● Problem to work on: Give the records once more, exactly as they stand.

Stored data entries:
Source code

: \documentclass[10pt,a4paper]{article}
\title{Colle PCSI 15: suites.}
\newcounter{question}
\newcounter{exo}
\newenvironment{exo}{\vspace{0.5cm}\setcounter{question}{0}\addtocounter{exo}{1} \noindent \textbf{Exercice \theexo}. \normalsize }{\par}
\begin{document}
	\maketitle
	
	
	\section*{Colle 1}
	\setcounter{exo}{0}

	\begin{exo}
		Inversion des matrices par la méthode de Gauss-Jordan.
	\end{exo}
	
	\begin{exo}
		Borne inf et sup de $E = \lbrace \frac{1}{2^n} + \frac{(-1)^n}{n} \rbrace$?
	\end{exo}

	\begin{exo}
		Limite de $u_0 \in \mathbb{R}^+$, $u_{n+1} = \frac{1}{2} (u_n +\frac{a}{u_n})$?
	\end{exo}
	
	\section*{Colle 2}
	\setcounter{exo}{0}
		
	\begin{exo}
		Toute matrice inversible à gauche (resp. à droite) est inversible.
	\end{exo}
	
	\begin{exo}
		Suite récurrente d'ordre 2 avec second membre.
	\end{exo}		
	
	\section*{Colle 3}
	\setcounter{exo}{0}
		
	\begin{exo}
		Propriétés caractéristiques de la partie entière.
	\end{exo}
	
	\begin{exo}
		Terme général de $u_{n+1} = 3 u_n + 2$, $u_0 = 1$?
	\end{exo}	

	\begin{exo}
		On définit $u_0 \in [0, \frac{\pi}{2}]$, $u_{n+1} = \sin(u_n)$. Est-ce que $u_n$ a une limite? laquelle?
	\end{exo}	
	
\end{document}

● Expected output:
Source code

: \documentclass[10pt,a4paper]{article}
\title{Colle PCSI 15: suites.}
\newcounter{question}
\newcounter{exo}
\newenvironment{exo}{\vspace{0.5cm}\setcounter{question}{0}\addtocounter{exo}{1} \noindent \textbf{Exercice \theexo}. \normalsize }{\par}
\begin{document}
	\maketitle
	
	
	\section*{Colle 1}
	\setcounter{exo}{0}

	\begin{exo}
		Inversion des matrices par la méthode de Gauss-Jordan.
	\end{exo}
	
	\begin{exo}
		Borne inf et sup de $E = \lbrace \frac{1}{2^n} + \frac{(-1)^n}{n} \rbrace$?
	\end{exo}

	\begin{exo}
		Limite de $u_0 \in \mathbb{R}^+$, $u_{n+1} = \frac{1}{2} (u_n +\frac{a}{u_n})$?
	\end{exo}
	
	\section*{Colle 2}
	\setcounter{exo}{0}
		
	\begin{exo}
		Toute matrice inversible à gauche (resp. à droite) est inversible.
	\end{exo}
	
	\begin{exo}
		Suite récurrente d'ordre 2 avec second membre.
	\end{exo}		
	
	\section*{Colle 3}
	\setcounter{exo}{0}
		
	\begin{exo}
		Propriétés caractéristiques de la partie entière.
	\end{exo}
	
	\begin{exo}
		Terme général de $u_{n+1} = 3 u_n + 2$, $u_0 = 1$?
	\end{exo}	

	\begin{exo}
		On définit $u_0 \in [0, \frac{\pi}{2}]$, $u_{n+1} = \sin(u_n)$. Est-ce que $u_n$ a une limite? laquelle?
	\end{exo}	
	
\end{document}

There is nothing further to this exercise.